Top of the Street: Flip that yield curve

The Fed may allow inflation to temporarily run above 2% in the future to counter episodes of near-zero rates and low inflation, a recipe for inverted yield curves. A roadmap for tapering. More on mortgage lending, CLOs, auto ABS. Contributions from the Brookings Institute, DB, GS, NBER and, of course, Milepost.

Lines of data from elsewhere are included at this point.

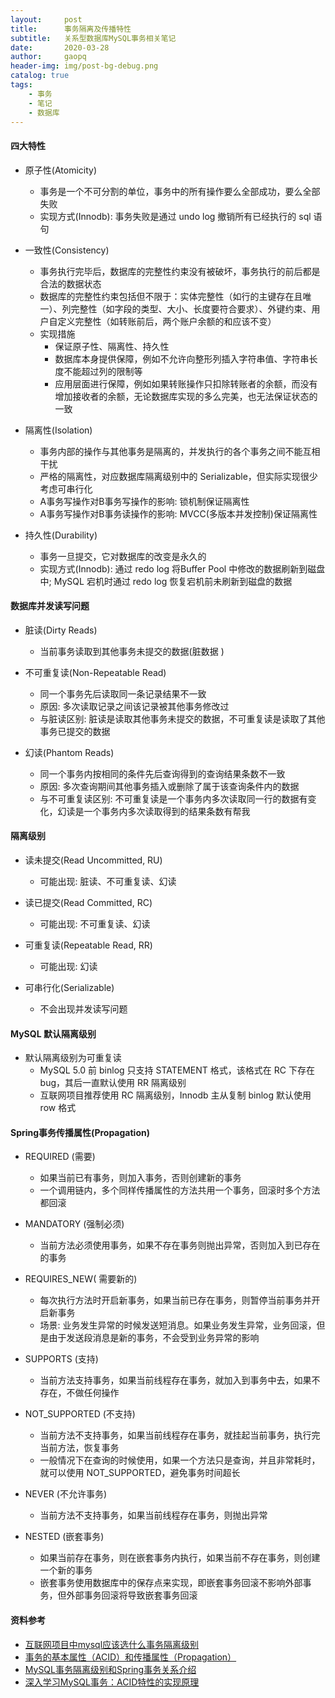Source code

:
 ```yaml
---
layout:     post
title:      事务隔离及传播特性
subtitle:   关系型数据库MySQL事务相关笔记
date:       2020-03-28
author:     gaopq
header-img: img/post-bg-debug.png
catalog: true
tags:
    - 事务
    - 笔记
    - 数据库
---
```


#### 四大特性
- 原子性(Atomicity)
    - 事务是一个不可分割的单位，事务中的所有操作要么全部成功，要么全部失败
    - 实现方式(Innodb): 事务失败是通过 undo log 撤销所有已经执行的 sql 语句
    
- 一致性(Consistency)
    - 事务执行完毕后，数据库的完整性约束没有被破坏，事务执行的前后都是合法的数据状态
    - 数据库的完整性约束包括但不限于：实体完整性（如行的主键存在且唯一）、列完整性（如字段的类型、大小、长度要符合要求）、外键约束、用户自定义完整性（如转账前后，两个账户余额的和应该不变）
    - 实现措施
        - 保证原子性、隔离性、持久性
        - 数据库本身提供保障，例如不允许向整形列插入字符串值、字符串长度不能超过列的限制等
        - 应用层面进行保障，例如如果转账操作只扣除转账者的余额，而没有增加接收者的余额，无论数据库实现的多么完美，也无法保证状态的一致
        
- 隔离性(Isolation)
    - 事务内部的操作与其他事务是隔离的，并发执行的各个事务之间不能互相干扰
    - 严格的隔离性，对应数据库隔离级别中的 Serializable，但实际实现很少考虑可串行化
    - A事务写操作对B事务写操作的影响: 锁机制保证隔离性
    - A事务写操作对B事务读操作的影响: MVCC(多版本并发控制)保证隔离性
    
- 持久性(Durability)
    - 事务一旦提交，它对数据库的改变是永久的
    - 实现方式(Innodb): 通过 redo log 将Buffer Pool 中修改的数据刷新到磁盘中; MySQL 宕机时通过 redo log 恢复宕机前未刷新到磁盘的数据

#### 数据库并发读写问题
- 脏读(Dirty Reads)
    - 当前事务读取到其他事务未提交的数据(脏数据 )
    
- 不可重复读(Non-Repeatable Read)
    - 同一个事务先后读取同一条记录结果不一致
    - 原因: 多次读取记录之间该记录被其他事务修改过
    - 与脏读区别: 脏读是读取其他事务未提交的数据，不可重复读是读取了其他事务已提交的数据
    
- 幻读(Phantom Reads)
    - 同一个事务内按相同的条件先后查询得到的查询结果条数不一致
    - 原因: 多次查询期间其他事务插入或删除了属于该查询条件内的数据
    - 与不可重复读区别: 不可重复读是一个事务内多次读取同一行的数据有变化，幻读是一个事务内多次读取得到的结果条数有帮我

#### 隔离级别
- 读未提交(Read Uncommitted, RU)
    - 可能出现: 脏读、不可重复读、幻读
    
- 读已提交(Read Committed, RC)
    - 可能出现: 不可重复读、幻读
    
- 可重复读(Repeatable Read, RR)
    - 可能出现: 幻读
    
- 可串行化(Serializable)
    - 不会出现并发读写问题

#### MySQL 默认隔离级别
- 默认隔离级别为可重复读
    - MySQL 5.0 前 binlog 只支持 STATEMENT 格式，该格式在 RC 下存在 bug，其后一直默认使用 RR 隔离级别
    - 互联网项目推荐使用 RC 隔离级别，Innodb 主从复制 binlog 默认使用 row 格式
    
#### Spring事务传播属性(Propagation)
- REQUIRED (需要)
    - 如果当前已有事务，则加入事务，否则创建新的事务
    - 一个调用链内，多个同样传播属性的方法共用一个事务，回滚时多个方法都回滚
    
- MANDATORY (强制必须)
    - 当前方法必须使用事务，如果不存在事务则抛出异常，否则加入到已存在的事务
    
- REQUIRES_NEW( 需要新的)
    - 每次执行方法时开启新事务，如果当前已存在事务，则暂停当前事务并开启新事务
    - 场景: 业务发生异常的时候发送短消息。如果业务发生异常，业务回滚，但是由于发送段消息是新的事务，不会受到业务异常的影响
    
- SUPPORTS (支持)
    - 当前方法支持事务，如果当前线程存在事务，就加入到事务中去，如果不存在，不做任何操作
    
- NOT_SUPPORTED (不支持)
    - 当前方法不支持事务，如果当前线程存在事务，就挂起当前事务，执行完当前方法，恢复事务
    - 一般情况下在查询的时候使用，如果一个方法只是查询，并且非常耗时，就可以使用 NOT_SUPPORTED，避免事务时间超长
    
- NEVER (不允许事务)
    - 当前方法不支持事务，如果当前线程存在事务，则抛出异常

- NESTED (嵌套事务)
    - 如果当前存在事务，则在嵌套事务内执行，如果当前不存在事务，则创建一个新的事务
    - 嵌套事务使用数据库中的保存点来实现，即嵌套事务回滚不影响外部事务，但外部事务回滚将导致嵌套事务回滚

#### 资料参考
- [互联网项目中mysql应该选什么事务隔离级别](https://zhuanlan.zhihu.com/p/59061106)
- [事务的基本属性（ACID）和传播属性（Propagation）](https://blog.csdn.net/kinglyjn/article/details/54379882)
- [MySQL事务隔离级别和Spring事务关系介绍](https://mp.weixin.qq.com/s?__biz=MzIwMjM2MTg1OA==&mid=2247483721&idx=1&sn=0763895670a34ca7f61f0f07214d6620&chksm=96de9c24a1a9153212c7d8320a7c0b48aee7818a7f9fbf08a47fed0ce9dedc76eda88ea50c2d)
- [深入学习MySQL事务：ACID特性的实现原理](https://mp.weixin.qq.com/s?__biz=MzA4NDc2MDQ1Nw==&mid=2650241969&idx=1&sn=26f50a91d407b8785ee1deecc77a8bdf&chksm=87e19957b096104134976d5ecd89b7d01bfc8838a257a446c0c941d4d84fcda8db578396c140)
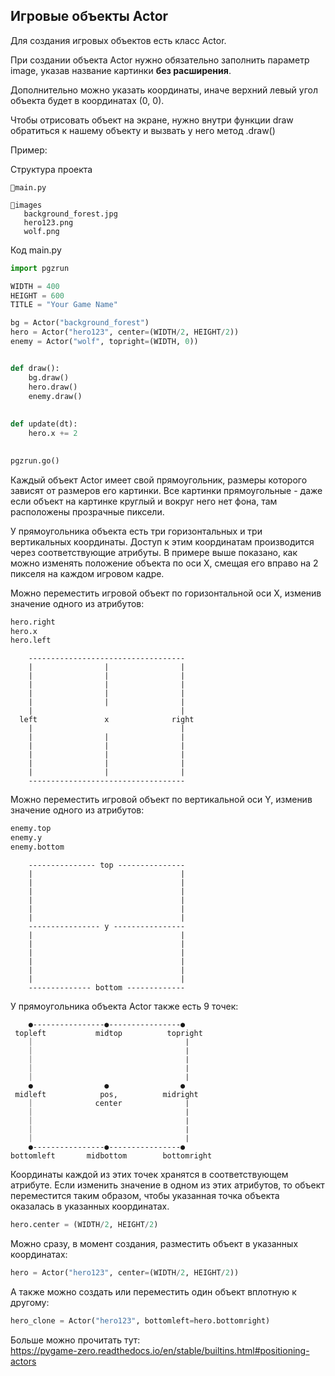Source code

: ## Игровые объекты Actor

Для создания игровых объектов есть класс Actor. 

При создании объекта Actor нужно обязательно заполнить параметр image, указав название картинки **без расширения**. 

Дополнительно можно указать координаты, иначе верхний левый угол объекта будет в координатах (0, 0).

Чтобы отрисовать объект на экране, нужно внутри функции draw обратиться к нашему объекту и вызвать у него метод .draw()


Пример:

Структура проекта
```
🐍main.py

📁images
   background_forest.jpg
   hero123.png
   wolf.png
```

Код main.py
```python
import pgzrun

WIDTH = 400
HEIGHT = 600
TITLE = "Your Game Name"

bg = Actor("background_forest")
hero = Actor("hero123", center=(WIDTH/2, HEIGHT/2))
enemy = Actor("wolf", topright=(WIDTH, 0))


def draw():
    bg.draw()
    hero.draw()
    enemy.draw()
    
    
def update(dt):
    hero.x += 2
    

pgzrun.go()
```

Каждый объект Actor имеет свой прямоугольник, размеры которого зависят от размеров его картинки. Все картинки прямоугольные - даже если объект на картинке круглый и вокруг него нет фона, там расположены прозрачные пиксели.

У прямоугольника объекта есть три горизонтальных и три вертикальных координаты. Доступ к этим координатам производится через соответствующие атрибуты. В примере выше показано, как можно изменять положение объекта по оси X, смещая его вправо на 2 пикселя на каждом игровом кадре. 

Можно переместить игровой объект по горизонтальной оси X, изменив значение одного из атрибутов:

```python
hero.right
hero.x
hero.left
```

```
    -----------------------------------
    |                |                |
    |                |                |
    |                |                |
    |                |                |
    |                |                |
    |                                 |
  left               x              right
    |                                 |
    |                |                |
    |                |                |
    |                |                |
    |                |                |
    |                |                |
    -----------------------------------
```

Можно переместить игровой объект по вертикальной оси Y, изменив значение одного из атрибутов:

```python
enemy.top
enemy.y
enemy.bottom
```

```
    --------------- top ---------------
    |                                 |
    |                                 |
    |                                 |
    |                                 |
    |                                 |
    |                                 |
    ---------------- y ----------------
    |                                 |
    |                                 |
    |                                 |
    |                                 |
    |                                 |
    |                                 |
    -------------- bottom -------------
```



У прямоугольника объекта Actor также есть 9 точек:

```
    ●----------------●----------------●
 topleft           midtop          topright
    ⏐                                 ⎹
    ⏐                                 ⎹
    ⏐                                 ⎹
    ⏐                                 ⎹
    ⏐                                 ⎹
    ●                ●                ●
 midleft            pos,          midright
    ⏐              center             ⎹
    ⏐                                 ⎹
    ⏐                                 ⎹
    ⏐                                 ⎹
    ⏐                                 ⎹
    ●----------------●----------------●
bottomleft       midbottom        bottomright

```

Координаты каждой из этих точек хранятся в соответствующем атрибуте. Если изменить значение в одном из этих атрибутов, то объект переместится таким образом, чтобы указанная точка объекта оказалась в указанных координатах.
```python
hero.center = (WIDTH/2, HEIGHT/2)
```

Можно сразу, в момент создания, разместить объект в указанных координатах:
```python
hero = Actor("hero123", center=(WIDTH/2, HEIGHT/2))
```

А также можно создать или переместить один объект вплотную к другому:
```python
hero_clone = Actor("hero123", bottomleft=hero.bottomright)
```

Больше можно прочитать тут:\
https://pygame-zero.readthedocs.io/en/stable/builtins.html#positioning-actors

Markets: Flip that yield curve
US rates have dipped toward their lowest levels of the year in the last few weeks as first healthcare and then tax cuts and infrastructure spending have looked in doubt. But with the Fed still on the move, expect some reversal. US 10-year rates should rise a bit for the rest of the year but still stay below 2.75%. The real action is on the short end of the curve as the Fed plays with a mix of hikes and portfolio tapering. The yield curve should flatten. Over the longer run, the US could see flat or even inverted curves much more frequently than in the past. That’s the clear implication of a new line of thinking getting traction at the Fed and described last week in posts from former Fed Chair Bernanke here and here. To counter the risk of zero rates and low inflation in the future, the Fed may need to let inflation temporarily run above target to get an average 2.0%. Short rates would have to compensate for the higher inflation, rising and inverting the yield curve much more often. (Brookings Institute, Milepost).

Markets: A roadmap for tapering
The Fed will likely announce a tapering of the SOMA portfolio in December, Goldman Sach’s estimates, tapering 10% a month until reinvestment reaches zero. Both Treasuries and MBS should roll out of the Fed portfolio through mid-2020, according to the firm, with the Fed reinvesting in Treasuries after that and allowing only MBS to keep rolling off. Tapering alone should push up 10-year rates by 10 bp to 15 bp a year. See Goldman Sachs, US Economics Analyst: Q&A on Balance Sheet Normalization, 14 Apr 2017. (GS, Milepost).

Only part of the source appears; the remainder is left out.